Task brief:
Each entry below has to be written out again exactly.

** Opening Data shown block **

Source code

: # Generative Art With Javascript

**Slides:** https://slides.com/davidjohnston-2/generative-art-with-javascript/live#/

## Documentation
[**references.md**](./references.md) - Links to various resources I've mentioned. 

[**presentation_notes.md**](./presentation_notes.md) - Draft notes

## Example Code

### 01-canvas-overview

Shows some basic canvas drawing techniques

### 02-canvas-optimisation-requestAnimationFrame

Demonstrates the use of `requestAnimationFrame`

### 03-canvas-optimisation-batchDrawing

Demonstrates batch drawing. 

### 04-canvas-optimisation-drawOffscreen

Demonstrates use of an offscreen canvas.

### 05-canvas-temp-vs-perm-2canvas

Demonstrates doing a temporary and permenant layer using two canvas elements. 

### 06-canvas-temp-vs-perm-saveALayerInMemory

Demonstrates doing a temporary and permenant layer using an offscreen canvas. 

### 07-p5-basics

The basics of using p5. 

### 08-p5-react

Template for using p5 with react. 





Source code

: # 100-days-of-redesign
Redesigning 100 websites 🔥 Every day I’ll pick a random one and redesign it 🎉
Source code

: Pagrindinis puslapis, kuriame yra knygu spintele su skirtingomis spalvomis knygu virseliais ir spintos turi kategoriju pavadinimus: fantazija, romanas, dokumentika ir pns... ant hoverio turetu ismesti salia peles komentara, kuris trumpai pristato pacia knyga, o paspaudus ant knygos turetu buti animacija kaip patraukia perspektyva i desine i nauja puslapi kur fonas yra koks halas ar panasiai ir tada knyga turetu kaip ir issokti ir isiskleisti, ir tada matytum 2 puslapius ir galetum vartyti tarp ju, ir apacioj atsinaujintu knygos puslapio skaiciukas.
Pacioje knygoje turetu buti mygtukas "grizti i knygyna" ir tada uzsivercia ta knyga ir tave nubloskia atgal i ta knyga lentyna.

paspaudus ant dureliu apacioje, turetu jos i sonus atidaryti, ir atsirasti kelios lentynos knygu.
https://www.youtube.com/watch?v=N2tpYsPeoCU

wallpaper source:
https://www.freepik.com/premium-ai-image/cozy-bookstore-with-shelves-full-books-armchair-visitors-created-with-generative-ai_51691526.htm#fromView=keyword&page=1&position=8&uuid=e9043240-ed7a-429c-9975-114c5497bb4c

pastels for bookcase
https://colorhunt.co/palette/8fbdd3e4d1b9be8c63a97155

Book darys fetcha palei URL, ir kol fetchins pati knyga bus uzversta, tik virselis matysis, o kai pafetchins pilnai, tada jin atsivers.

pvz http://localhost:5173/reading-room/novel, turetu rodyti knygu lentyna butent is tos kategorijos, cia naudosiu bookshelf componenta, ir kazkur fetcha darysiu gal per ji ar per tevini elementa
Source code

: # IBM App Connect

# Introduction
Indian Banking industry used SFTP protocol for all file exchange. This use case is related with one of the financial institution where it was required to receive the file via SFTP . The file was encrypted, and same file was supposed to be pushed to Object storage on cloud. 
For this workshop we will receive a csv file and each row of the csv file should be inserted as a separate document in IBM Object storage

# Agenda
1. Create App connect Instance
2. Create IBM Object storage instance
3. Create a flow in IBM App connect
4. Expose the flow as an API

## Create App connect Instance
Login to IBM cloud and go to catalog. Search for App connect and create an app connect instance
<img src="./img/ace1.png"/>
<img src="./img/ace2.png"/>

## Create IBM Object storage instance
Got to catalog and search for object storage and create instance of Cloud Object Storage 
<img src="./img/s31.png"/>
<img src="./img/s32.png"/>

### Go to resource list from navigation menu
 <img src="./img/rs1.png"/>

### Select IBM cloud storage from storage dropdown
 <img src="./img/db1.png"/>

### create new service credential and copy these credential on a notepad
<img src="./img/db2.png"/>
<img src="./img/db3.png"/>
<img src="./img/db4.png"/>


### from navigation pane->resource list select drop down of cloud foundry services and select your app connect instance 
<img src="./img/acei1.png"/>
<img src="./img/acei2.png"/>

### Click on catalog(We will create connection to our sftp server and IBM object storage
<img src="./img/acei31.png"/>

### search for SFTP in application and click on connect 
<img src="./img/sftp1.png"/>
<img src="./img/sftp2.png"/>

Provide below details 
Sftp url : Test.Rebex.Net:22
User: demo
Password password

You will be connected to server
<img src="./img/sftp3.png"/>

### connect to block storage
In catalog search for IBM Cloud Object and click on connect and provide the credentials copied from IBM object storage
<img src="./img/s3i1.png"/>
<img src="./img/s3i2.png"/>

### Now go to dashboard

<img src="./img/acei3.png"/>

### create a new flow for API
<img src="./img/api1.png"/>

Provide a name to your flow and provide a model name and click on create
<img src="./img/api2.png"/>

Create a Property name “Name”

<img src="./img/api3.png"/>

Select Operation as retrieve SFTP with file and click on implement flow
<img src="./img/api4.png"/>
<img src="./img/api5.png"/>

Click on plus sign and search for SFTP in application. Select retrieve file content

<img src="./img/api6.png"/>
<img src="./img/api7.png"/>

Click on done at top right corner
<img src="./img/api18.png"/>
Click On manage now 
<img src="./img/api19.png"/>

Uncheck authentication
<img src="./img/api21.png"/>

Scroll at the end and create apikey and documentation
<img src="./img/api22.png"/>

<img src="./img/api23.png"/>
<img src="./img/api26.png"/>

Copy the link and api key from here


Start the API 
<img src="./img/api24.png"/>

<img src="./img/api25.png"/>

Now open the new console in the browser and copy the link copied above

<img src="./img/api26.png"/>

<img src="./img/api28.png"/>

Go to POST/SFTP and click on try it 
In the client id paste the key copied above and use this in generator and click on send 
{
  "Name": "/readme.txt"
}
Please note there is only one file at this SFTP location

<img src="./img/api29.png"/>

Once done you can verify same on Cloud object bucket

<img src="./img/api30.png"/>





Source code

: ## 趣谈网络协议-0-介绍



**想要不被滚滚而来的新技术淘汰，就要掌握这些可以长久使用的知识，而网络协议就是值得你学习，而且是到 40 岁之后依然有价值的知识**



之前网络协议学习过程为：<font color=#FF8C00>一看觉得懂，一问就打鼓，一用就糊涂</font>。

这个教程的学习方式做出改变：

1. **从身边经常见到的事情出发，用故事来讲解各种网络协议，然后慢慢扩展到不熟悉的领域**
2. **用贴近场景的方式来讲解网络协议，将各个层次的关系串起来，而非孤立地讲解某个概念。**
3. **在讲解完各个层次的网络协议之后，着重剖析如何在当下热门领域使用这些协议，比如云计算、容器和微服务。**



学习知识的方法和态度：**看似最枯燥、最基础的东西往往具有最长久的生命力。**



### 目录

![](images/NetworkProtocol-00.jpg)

** Closing Data shown block **

Result below:
Source code

: # Generative Art With Javascript

**Slides:** https://slides.com/davidjohnston-2/generative-art-with-javascript/live#/

## Documentation
[**references.md**](./references.md) - Links to various resources I've mentioned. 

[**presentation_notes.md**](./presentation_notes.md) - Draft notes

## Example Code

### 01-canvas-overview

Shows some basic canvas drawing techniques

### 02-canvas-optimisation-requestAnimationFrame

Demonstrates the use of `requestAnimationFrame`

### 03-canvas-optimisation-batchDrawing

Demonstrates batch drawing. 

### 04-canvas-optimisation-drawOffscreen

Demonstrates use of an offscreen canvas.

### 05-canvas-temp-vs-perm-2canvas

Demonstrates doing a temporary and permenant layer using two canvas elements. 

### 06-canvas-temp-vs-perm-saveALayerInMemory

Demonstrates doing a temporary and permenant layer using an offscreen canvas. 

### 07-p5-basics

The basics of using p5. 

### 08-p5-react

Template for using p5 with react. 





Source code

: # 100-days-of-redesign
Redesigning 100 websites 🔥 Every day I’ll pick a random one and redesign it 🎉
Source code

: Pagrindinis puslapis, kuriame yra knygu spintele su skirtingomis spalvomis knygu virseliais ir spintos turi kategoriju pavadinimus: fantazija, romanas, dokumentika ir pns... ant hoverio turetu ismesti salia peles komentara, kuris trumpai pristato pacia knyga, o paspaudus ant knygos turetu buti animacija kaip patraukia perspektyva i desine i nauja puslapi kur fonas yra koks halas ar panasiai ir tada knyga turetu kaip ir issokti ir isiskleisti, ir tada matytum 2 puslapius ir galetum vartyti tarp ju, ir apacioj atsinaujintu knygos puslapio skaiciukas.
Pacioje knygoje turetu buti mygtukas "grizti i knygyna" ir tada uzsivercia ta knyga ir tave nubloskia atgal i ta knyga lentyna.

paspaudus ant dureliu apacioje, turetu jos i sonus atidaryti, ir atsirasti kelios lentynos knygu.
https://www.youtube.com/watch?v=N2tpYsPeoCU

wallpaper source:
https://www.freepik.com/premium-ai-image/cozy-bookstore-with-shelves-full-books-armchair-visitors-created-with-generative-ai_51691526.htm#fromView=keyword&page=1&position=8&uuid=e9043240-ed7a-429c-9975-114c5497bb4c

pastels for bookcase
https://colorhunt.co/palette/8fbdd3e4d1b9be8c63a97155

Book darys fetcha palei URL, ir kol fetchins pati knyga bus uzversta, tik virselis matysis, o kai pafetchins pilnai, tada jin atsivers.

pvz http://localhost:5173/reading-room/novel, turetu rodyti knygu lentyna butent is tos kategorijos, cia naudosiu bookshelf componenta, ir kazkur fetcha darysiu gal per ji ar per tevini elementa
Source code

: # IBM App Connect

# Introduction
Indian Banking industry used SFTP protocol for all file exchange. This use case is related with one of the financial institution where it was required to receive the file via SFTP . The file was encrypted, and same file was supposed to be pushed to Object storage on cloud. 
For this workshop we will receive a csv file and each row of the csv file should be inserted as a separate document in IBM Object storage

# Agenda
1. Create App connect Instance
2. Create IBM Object storage instance
3. Create a flow in IBM App connect
4. Expose the flow as an API

## Create App connect Instance
Login to IBM cloud and go to catalog. Search for App connect and create an app connect instance
<img src="./img/ace1.png"/>
<img src="./img/ace2.png"/>

## Create IBM Object storage instance
Got to catalog and search for object storage and create instance of Cloud Object Storage 
<img src="./img/s31.png"/>
<img src="./img/s32.png"/>

### Go to resource list from navigation menu
 <img src="./img/rs1.png"/>

### Select IBM cloud storage from storage dropdown
 <img src="./img/db1.png"/>

### create new service credential and copy these credential on a notepad
<img src="./img/db2.png"/>
<img src="./img/db3.png"/>
<img src="./img/db4.png"/>


### from navigation pane->resource list select drop down of cloud foundry services and select your app connect instance 
<img src="./img/acei1.png"/>
<img src="./img/acei2.png"/>

### Click on catalog(We will create connection to our sftp server and IBM object storage
<img src="./img/acei31.png"/>

### search for SFTP in application and click on connect 
<img src="./img/sftp1.png"/>
<img src="./img/sftp2.png"/>

Provide below details 
Sftp url : Test.Rebex.Net:22
User: demo
Password password

You will be connected to server
<img src="./img/sftp3.png"/>

### connect to block storage
In catalog search for IBM Cloud Object and click on connect and provide the credentials copied from IBM object storage
<img src="./img/s3i1.png"/>
<img src="./img/s3i2.png"/>

### Now go to dashboard

<img src="./img/acei3.png"/>

### create a new flow for API
<img src="./img/api1.png"/>

Provide a name to your flow and provide a model name and click on create
<img src="./img/api2.png"/>

Create a Property name “Name”

<img src="./img/api3.png"/>

Select Operation as retrieve SFTP with file and click on implement flow
<img src="./img/api4.png"/>
<img src="./img/api5.png"/>

Click on plus sign and search for SFTP in application. Select retrieve file content

<img src="./img/api6.png"/>
<img src="./img/api7.png"/>

Click on done at top right corner
<img src="./img/api18.png"/>
Click On manage now 
<img src="./img/api19.png"/>

Uncheck authentication
<img src="./img/api21.png"/>

Scroll at the end and create apikey and documentation
<img src="./img/api22.png"/>

<img src="./img/api23.png"/>
<img src="./img/api26.png"/>

Copy the link and api key from here


Start the API 
<img src="./img/api24.png"/>

<img src="./img/api25.png"/>

Now open the new console in the browser and copy the link copied above

<img src="./img/api26.png"/>

<img src="./img/api28.png"/>

Go to POST/SFTP and click on try it 
In the client id paste the key copied above and use this in generator and click on send 
{
  "Name": "/readme.txt"
}
Please note there is only one file at this SFTP location

<img src="./img/api29.png"/>

Once done you can verify same on Cloud object bucket

<img src="./img/api30.png"/>





Source code

: ## 趣谈网络协议-0-介绍



**想要不被滚滚而来的新技术淘汰，就要掌握这些可以长久使用的知识，而网络协议就是值得你学习，而且是到 40 岁之后依然有价值的知识**



之前网络协议学习过程为：<font color=#FF8C00>一看觉得懂，一问就打鼓，一用就糊涂</font>。

这个教程的学习方式做出改变：

1. **从身边经常见到的事情出发，用故事来讲解各种网络协议，然后慢慢扩展到不熟悉的领域**
2. **用贴近场景的方式来讲解网络协议，将各个层次的关系串起来，而非孤立地讲解某个概念。**
3. **在讲解完各个层次的网络协议之后，着重剖析如何在当下热门领域使用这些协议，比如云计算、容器和微服务。**



学习知识的方法和态度：**看似最枯燥、最基础的东西往往具有最长久的生命力。**



### 目录

![](images/NetworkProtocol-00.jpg)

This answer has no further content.